Stored data entries
= = = =

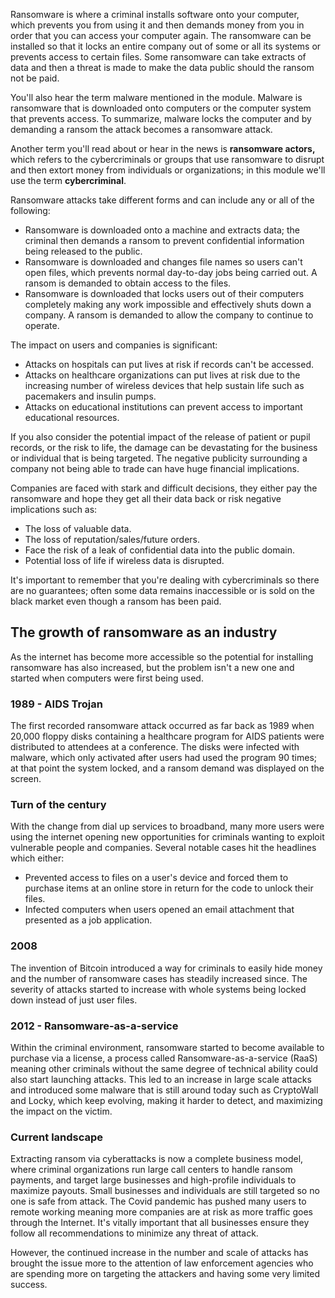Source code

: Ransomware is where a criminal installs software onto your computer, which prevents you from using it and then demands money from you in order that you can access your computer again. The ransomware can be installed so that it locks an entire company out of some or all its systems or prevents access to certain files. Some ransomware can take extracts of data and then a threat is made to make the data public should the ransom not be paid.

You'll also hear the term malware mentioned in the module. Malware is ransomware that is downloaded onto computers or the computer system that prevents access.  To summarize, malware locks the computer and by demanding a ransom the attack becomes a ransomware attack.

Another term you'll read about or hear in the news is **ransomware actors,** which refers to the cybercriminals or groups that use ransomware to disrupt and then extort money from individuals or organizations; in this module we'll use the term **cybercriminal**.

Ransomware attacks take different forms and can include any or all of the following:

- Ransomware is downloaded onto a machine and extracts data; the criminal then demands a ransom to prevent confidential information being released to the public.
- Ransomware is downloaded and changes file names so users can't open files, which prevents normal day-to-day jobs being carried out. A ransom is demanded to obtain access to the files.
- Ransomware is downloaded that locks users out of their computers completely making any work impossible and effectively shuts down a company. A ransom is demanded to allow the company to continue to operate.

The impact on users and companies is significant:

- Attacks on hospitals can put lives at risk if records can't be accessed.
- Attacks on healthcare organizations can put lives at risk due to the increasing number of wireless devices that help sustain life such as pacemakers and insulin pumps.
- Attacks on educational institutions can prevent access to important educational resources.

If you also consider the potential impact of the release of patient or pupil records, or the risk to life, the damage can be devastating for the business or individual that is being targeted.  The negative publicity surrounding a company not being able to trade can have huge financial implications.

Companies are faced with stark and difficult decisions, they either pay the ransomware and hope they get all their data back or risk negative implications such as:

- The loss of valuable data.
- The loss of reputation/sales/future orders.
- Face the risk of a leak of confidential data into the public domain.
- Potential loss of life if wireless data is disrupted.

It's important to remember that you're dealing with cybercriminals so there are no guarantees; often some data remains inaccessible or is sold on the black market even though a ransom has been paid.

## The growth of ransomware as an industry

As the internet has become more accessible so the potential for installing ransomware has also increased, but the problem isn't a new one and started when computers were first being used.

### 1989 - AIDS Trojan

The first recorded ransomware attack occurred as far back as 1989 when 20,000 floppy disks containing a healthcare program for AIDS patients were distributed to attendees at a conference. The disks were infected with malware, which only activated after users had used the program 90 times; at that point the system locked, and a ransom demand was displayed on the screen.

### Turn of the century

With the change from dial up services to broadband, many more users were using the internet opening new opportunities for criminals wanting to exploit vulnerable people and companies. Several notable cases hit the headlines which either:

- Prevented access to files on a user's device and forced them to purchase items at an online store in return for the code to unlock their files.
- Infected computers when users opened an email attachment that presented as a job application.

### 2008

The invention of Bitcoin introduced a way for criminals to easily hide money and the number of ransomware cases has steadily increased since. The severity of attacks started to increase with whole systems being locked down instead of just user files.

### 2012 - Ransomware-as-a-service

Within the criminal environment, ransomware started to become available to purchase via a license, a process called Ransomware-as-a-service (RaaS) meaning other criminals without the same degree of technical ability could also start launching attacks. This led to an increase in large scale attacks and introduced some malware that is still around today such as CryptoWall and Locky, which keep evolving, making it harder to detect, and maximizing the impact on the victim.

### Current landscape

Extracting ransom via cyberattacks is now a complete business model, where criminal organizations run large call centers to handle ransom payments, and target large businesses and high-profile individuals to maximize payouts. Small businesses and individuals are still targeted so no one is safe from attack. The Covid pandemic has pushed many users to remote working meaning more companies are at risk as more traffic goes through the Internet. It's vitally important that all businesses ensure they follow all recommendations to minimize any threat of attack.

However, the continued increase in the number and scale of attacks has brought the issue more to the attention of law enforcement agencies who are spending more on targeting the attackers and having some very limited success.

= = = =

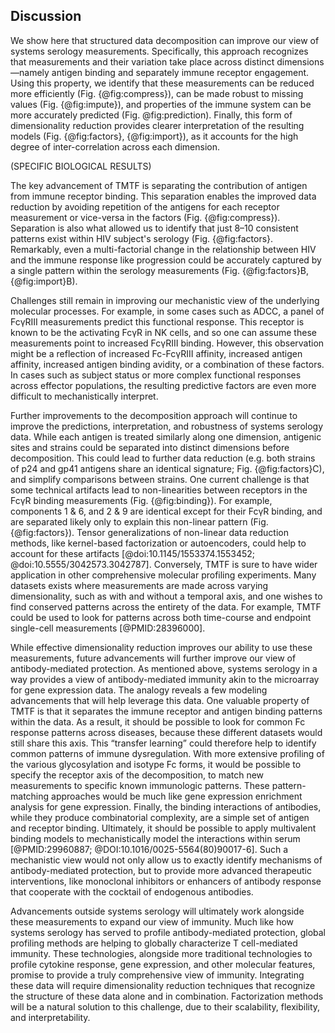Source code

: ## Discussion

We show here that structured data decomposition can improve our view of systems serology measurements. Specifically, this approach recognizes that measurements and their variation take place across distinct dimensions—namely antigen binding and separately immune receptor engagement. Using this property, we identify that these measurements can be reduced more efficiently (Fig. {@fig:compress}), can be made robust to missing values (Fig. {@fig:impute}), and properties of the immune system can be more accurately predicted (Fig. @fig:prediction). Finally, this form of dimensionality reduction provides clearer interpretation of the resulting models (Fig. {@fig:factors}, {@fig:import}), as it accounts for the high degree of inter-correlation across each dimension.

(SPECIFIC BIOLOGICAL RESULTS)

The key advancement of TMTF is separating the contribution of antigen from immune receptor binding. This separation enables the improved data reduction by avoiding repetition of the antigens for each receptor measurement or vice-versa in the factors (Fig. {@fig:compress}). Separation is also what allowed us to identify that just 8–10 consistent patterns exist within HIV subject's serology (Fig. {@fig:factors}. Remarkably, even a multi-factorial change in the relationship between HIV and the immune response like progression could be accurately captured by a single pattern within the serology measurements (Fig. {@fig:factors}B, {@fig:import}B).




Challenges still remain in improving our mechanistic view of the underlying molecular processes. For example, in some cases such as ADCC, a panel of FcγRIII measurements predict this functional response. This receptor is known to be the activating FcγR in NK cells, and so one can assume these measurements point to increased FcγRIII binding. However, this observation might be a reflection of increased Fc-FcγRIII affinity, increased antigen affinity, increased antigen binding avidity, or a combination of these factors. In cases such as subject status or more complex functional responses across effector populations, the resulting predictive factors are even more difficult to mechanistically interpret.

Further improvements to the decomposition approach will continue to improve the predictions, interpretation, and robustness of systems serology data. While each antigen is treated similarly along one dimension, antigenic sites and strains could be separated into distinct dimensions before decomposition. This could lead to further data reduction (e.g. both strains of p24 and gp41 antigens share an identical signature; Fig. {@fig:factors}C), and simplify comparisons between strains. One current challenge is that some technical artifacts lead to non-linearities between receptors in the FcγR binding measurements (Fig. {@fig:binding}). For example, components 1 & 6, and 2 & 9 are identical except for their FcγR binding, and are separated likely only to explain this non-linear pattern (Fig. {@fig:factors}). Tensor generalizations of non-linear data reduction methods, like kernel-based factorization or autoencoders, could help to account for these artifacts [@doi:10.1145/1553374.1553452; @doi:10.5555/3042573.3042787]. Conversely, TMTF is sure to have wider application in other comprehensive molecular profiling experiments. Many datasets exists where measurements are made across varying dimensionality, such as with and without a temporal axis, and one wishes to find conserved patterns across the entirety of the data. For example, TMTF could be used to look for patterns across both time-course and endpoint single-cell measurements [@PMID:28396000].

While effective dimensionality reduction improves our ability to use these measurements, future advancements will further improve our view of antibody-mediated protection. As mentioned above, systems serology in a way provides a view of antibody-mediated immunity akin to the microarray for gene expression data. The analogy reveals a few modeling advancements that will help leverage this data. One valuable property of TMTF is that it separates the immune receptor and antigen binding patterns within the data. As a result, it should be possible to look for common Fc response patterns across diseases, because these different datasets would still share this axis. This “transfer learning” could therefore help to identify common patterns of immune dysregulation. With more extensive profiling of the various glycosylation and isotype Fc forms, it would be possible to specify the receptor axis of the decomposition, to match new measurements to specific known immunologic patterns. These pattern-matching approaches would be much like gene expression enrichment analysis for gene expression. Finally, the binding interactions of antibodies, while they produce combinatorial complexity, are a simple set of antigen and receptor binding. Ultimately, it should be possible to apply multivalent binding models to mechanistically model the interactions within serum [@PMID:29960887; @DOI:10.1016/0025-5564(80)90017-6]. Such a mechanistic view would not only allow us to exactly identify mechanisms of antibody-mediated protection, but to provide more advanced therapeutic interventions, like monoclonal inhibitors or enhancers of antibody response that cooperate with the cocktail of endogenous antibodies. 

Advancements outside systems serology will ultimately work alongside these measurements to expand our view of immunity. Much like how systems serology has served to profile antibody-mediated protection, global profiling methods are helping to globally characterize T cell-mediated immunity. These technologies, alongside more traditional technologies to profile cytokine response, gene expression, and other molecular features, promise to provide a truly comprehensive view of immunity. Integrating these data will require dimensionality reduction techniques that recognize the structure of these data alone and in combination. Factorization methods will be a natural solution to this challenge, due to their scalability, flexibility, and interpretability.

= = = =

From the data above, show each line that contains "distinct".

We show here that structured data decomposition can improve our view of systems serology measurements. Specifically, this approach recognizes that measurements and their variation take place across distinct dimensions—namely antigen binding and separately immune receptor engagement. Using this property, we identify that these measurements can be reduced more efficiently (Fig. {@fig:compress}), can be made robust to missing values (Fig. {@fig:impute}), and properties of the immune system can be more accurately predicted (Fig. @fig:prediction). Finally, this form of dimensionality reduction provides clearer interpretation of the resulting models (Fig. {@fig:factors}, {@fig:import}), as it accounts for the high degree of inter-correlation across each dimension.
Further improvements to the decomposition approach will continue to improve the predictions, interpretation, and robustness of systems serology data. While each antigen is treated similarly along one dimension, antigenic sites and strains could be separated into distinct dimensions before decomposition. This could lead to further data reduction (e.g. both strains of p24 and gp41 antigens share an identical signature; Fig. {@fig:factors}C), and simplify comparisons between strains. One current challenge is that some technical artifacts lead to non-linearities between receptors in the FcγR binding measurements (Fig. {@fig:binding}). For example, components 1 & 6, and 2 & 9 are identical except for their FcγR binding, and are separated likely only to explain this non-linear pattern (Fig. {@fig:factors}). Tensor generalizations of non-linear data reduction methods, like kernel-based factorization or autoencoders, could help to account for these artifacts [@doi:10.1145/1553374.1553452; @doi:10.5555/3042573.3042787]. Conversely, TMTF is sure to have wider application in other comprehensive molecular profiling experiments. Many datasets exists where measurements are made across varying dimensionality, such as with and without a temporal axis, and one wishes to find conserved patterns across the entirety of the data. For example, TMTF could be used to look for patterns across both time-course and endpoint single-cell measurements [@PMID:28396000].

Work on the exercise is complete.